**What is expected:** In the records below, find the line that contains "operational semantics of the calculus." and the line that contains "suggested using 2-categories", then retype exactly those two lines and every line between them.

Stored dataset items
Segment Open

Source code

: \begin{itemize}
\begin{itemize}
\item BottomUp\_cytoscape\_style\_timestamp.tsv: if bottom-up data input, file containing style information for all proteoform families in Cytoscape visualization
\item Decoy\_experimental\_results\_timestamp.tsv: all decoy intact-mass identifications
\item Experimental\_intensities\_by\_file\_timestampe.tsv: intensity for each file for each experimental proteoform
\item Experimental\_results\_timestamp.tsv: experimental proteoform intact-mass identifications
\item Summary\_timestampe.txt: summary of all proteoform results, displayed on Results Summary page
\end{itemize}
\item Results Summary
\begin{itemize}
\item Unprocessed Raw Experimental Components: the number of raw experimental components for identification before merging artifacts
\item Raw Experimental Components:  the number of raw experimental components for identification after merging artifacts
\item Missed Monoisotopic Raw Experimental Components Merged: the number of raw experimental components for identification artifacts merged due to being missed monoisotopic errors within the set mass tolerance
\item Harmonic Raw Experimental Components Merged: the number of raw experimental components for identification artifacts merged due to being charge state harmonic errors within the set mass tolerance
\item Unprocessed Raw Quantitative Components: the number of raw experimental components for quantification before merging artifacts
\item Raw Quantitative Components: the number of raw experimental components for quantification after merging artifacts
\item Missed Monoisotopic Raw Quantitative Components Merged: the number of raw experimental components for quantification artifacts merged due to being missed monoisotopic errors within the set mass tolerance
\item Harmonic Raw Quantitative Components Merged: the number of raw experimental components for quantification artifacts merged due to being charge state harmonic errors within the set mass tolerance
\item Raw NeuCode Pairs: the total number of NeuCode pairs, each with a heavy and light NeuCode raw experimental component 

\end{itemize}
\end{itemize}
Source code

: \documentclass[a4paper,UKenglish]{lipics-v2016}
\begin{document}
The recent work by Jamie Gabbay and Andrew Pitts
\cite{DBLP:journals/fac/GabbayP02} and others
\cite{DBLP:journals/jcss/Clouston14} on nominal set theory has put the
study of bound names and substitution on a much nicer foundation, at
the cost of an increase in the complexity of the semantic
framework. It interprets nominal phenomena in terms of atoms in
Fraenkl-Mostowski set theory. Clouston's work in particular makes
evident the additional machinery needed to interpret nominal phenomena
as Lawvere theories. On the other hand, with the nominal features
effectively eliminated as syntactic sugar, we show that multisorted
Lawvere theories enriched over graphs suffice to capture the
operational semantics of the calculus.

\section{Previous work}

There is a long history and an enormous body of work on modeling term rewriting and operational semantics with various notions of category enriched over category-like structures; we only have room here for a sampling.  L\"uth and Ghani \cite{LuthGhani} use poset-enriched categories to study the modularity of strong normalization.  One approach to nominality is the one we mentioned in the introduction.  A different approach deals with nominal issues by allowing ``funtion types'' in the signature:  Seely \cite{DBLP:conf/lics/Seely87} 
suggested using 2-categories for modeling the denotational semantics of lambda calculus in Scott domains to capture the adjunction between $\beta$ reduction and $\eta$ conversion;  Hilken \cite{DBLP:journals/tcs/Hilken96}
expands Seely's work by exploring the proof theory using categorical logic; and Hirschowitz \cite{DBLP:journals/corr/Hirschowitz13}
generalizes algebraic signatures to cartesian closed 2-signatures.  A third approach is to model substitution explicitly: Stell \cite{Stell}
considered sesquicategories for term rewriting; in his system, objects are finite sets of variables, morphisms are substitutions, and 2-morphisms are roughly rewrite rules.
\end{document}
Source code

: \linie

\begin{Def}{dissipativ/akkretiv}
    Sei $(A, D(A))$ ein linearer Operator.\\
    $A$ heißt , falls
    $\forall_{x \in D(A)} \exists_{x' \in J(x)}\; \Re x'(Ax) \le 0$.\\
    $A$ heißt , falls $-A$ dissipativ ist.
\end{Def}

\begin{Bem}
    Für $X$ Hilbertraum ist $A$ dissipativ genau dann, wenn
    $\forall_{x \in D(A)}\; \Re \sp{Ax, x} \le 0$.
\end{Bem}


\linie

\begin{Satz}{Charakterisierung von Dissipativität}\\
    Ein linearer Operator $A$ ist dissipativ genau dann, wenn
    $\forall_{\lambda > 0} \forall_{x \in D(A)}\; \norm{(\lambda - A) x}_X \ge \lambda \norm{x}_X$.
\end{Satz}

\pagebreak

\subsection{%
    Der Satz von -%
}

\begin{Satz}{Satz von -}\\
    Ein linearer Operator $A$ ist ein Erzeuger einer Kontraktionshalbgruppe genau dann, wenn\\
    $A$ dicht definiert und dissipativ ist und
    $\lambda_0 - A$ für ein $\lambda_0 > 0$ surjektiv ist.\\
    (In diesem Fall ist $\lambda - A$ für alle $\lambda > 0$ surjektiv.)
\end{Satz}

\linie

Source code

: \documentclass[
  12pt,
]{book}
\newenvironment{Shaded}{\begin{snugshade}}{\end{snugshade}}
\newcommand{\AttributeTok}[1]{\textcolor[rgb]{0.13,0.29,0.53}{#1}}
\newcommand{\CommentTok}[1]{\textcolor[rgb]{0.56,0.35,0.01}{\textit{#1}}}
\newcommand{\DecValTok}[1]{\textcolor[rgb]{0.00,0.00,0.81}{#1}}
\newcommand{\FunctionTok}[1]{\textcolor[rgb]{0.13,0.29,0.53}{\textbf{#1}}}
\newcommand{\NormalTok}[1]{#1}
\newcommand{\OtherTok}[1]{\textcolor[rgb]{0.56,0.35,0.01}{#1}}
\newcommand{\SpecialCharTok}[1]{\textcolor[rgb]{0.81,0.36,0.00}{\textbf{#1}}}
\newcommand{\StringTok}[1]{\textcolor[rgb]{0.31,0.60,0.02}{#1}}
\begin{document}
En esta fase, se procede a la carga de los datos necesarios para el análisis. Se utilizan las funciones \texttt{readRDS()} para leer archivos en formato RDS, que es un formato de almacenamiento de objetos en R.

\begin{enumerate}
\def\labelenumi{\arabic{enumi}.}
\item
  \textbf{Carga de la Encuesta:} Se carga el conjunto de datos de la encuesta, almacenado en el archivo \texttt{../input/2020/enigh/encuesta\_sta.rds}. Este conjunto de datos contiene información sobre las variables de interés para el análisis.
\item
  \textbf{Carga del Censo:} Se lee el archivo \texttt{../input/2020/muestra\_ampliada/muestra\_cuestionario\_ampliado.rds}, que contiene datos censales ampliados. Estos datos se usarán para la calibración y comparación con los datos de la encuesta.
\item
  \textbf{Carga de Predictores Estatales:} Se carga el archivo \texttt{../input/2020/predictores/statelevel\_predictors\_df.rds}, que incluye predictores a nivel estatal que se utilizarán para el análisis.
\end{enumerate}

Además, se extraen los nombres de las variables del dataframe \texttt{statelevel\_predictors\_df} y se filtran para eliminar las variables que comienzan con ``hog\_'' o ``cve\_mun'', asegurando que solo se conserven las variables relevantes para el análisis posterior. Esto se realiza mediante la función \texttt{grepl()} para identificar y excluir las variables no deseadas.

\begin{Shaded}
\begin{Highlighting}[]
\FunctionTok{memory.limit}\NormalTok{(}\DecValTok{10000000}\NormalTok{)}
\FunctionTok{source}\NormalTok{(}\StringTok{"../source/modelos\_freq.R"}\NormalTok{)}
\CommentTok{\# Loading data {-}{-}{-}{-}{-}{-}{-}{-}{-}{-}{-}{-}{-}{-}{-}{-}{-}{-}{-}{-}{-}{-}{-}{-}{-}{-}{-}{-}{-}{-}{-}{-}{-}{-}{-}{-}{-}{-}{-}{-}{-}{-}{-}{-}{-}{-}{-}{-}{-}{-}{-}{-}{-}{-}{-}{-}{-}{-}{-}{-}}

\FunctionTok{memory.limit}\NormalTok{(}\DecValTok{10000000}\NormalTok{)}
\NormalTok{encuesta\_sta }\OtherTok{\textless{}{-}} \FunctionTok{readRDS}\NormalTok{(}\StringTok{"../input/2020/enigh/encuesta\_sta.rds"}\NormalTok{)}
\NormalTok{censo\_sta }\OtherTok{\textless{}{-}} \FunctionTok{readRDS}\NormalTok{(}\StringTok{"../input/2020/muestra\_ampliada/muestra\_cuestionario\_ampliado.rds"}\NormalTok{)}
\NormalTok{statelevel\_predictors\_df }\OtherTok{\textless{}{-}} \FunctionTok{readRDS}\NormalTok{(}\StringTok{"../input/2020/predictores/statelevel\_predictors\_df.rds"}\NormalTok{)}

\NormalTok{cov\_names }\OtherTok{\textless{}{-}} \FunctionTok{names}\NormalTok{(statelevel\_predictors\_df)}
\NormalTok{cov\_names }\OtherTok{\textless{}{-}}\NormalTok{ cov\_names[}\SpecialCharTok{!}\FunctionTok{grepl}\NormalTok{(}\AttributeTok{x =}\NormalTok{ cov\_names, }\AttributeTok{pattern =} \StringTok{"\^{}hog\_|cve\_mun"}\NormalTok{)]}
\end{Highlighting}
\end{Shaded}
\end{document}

Segment Closed
Segment Open

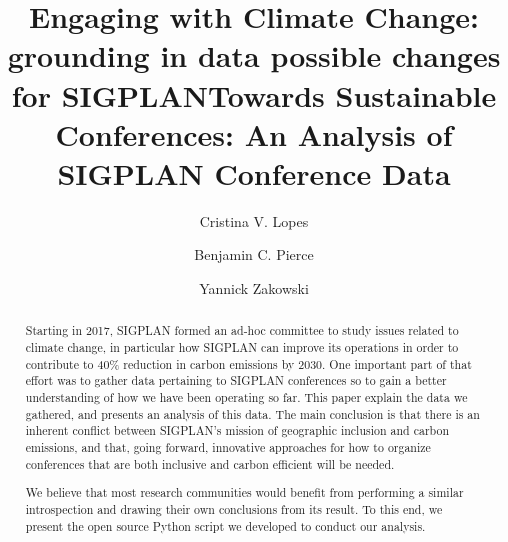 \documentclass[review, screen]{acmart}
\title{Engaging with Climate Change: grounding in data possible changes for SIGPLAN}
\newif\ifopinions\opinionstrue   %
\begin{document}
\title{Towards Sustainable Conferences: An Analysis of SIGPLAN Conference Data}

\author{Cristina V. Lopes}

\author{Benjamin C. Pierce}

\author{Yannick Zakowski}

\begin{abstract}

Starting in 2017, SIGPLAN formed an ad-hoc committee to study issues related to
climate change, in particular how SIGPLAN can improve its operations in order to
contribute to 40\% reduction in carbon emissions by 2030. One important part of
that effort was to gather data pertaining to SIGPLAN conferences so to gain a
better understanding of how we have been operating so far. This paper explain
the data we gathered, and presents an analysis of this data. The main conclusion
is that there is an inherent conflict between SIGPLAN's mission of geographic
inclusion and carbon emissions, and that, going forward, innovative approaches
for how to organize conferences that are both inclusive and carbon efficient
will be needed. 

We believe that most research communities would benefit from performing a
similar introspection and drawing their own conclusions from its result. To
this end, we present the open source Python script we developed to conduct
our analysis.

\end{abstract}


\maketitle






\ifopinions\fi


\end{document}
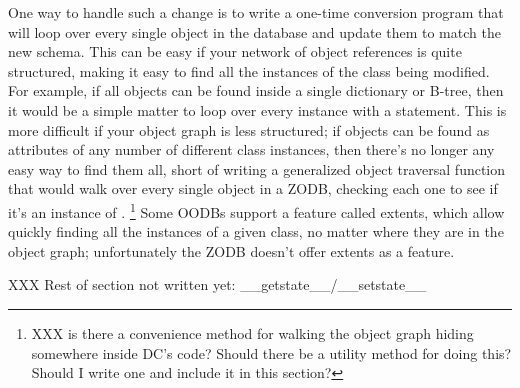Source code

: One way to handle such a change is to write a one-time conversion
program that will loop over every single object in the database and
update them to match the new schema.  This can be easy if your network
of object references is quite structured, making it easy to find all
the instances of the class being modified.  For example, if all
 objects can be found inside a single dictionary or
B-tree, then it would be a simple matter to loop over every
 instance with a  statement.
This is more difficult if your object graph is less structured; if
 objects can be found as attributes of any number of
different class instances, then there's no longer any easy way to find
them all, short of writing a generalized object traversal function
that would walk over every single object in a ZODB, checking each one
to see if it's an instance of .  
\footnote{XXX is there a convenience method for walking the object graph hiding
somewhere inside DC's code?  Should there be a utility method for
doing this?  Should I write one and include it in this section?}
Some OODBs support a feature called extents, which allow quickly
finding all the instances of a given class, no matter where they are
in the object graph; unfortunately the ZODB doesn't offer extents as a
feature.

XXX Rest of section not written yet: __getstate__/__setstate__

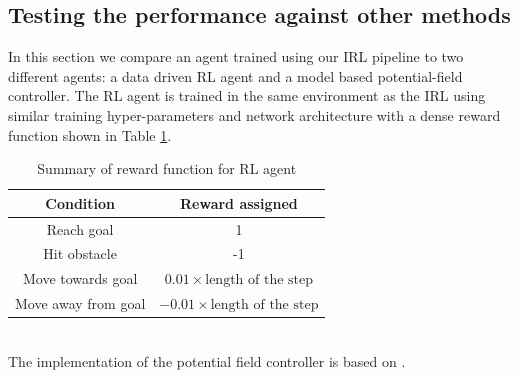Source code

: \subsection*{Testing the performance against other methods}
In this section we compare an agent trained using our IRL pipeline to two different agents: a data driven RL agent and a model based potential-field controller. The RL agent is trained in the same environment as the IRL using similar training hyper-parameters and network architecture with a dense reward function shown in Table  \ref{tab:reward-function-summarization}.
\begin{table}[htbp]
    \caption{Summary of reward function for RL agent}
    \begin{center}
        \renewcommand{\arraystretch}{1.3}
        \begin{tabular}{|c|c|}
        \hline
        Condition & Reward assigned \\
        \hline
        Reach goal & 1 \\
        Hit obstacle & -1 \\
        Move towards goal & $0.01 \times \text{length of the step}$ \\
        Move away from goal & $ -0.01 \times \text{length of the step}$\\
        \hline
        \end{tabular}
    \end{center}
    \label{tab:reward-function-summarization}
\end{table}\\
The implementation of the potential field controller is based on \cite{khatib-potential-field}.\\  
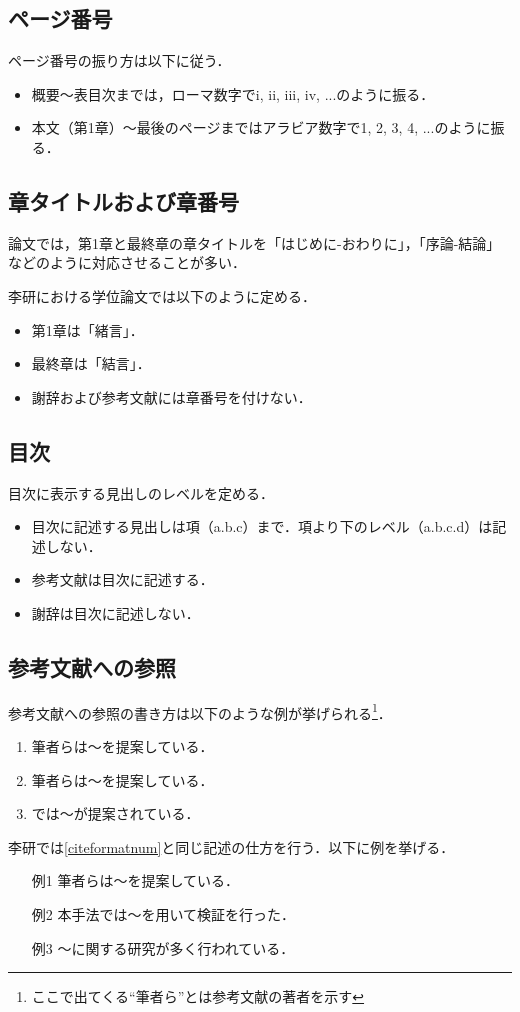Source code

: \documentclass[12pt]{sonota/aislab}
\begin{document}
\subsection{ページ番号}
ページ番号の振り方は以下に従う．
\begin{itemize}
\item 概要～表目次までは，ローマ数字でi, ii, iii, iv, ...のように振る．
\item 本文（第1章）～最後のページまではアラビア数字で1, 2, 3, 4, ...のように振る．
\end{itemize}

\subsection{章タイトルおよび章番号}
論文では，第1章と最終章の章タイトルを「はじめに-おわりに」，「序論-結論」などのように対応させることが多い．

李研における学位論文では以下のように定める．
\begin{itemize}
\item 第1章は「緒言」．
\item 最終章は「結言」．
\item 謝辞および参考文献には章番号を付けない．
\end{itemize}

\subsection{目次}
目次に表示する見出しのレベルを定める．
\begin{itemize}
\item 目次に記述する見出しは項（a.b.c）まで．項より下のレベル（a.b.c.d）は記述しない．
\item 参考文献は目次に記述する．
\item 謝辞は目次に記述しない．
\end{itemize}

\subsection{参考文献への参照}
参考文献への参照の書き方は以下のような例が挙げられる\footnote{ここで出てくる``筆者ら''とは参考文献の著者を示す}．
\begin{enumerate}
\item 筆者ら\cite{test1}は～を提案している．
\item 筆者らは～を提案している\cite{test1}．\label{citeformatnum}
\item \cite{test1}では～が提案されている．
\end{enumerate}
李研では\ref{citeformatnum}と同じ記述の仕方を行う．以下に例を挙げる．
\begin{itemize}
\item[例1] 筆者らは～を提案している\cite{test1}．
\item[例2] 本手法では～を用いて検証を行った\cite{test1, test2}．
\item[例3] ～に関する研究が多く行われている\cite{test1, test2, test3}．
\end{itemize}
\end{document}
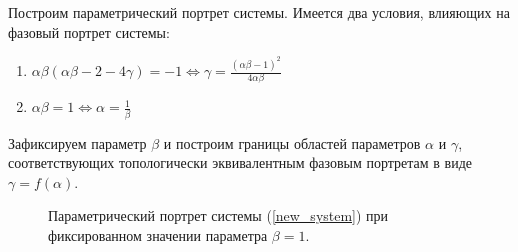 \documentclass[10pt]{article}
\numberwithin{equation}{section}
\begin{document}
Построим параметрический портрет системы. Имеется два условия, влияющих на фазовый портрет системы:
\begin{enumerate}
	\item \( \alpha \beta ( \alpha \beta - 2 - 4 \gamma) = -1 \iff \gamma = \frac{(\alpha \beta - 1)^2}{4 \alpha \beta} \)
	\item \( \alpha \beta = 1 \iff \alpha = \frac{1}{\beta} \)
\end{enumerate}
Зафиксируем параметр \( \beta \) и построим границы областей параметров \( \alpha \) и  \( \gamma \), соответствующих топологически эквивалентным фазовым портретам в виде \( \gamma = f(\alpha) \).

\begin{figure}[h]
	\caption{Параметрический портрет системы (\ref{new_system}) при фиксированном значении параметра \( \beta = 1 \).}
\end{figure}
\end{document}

Segment Closed

**Response to the task:**
operational semantics of the calculus.

\section{Previous work}

There is a long history and an enormous body of work on modeling term rewriting and operational semantics with various notions of category enriched over category-like structures; we only have room here for a sampling.  L\"uth and Ghani \cite{LuthGhani} use poset-enriched categories to study the modularity of strong normalization.  One approach to nominality is the one we mentioned in the introduction.  A different approach deals with nominal issues by allowing ``funtion types'' in the signature:  Seely \cite{DBLP:conf/lics/Seely87} 
suggested using 2-categories for modeling the denotational semantics of lambda calculus in Scott domains to capture the adjunction between $\beta$ reduction and $\eta$ conversion;  Hilken \cite{DBLP:journals/tcs/Hilken96}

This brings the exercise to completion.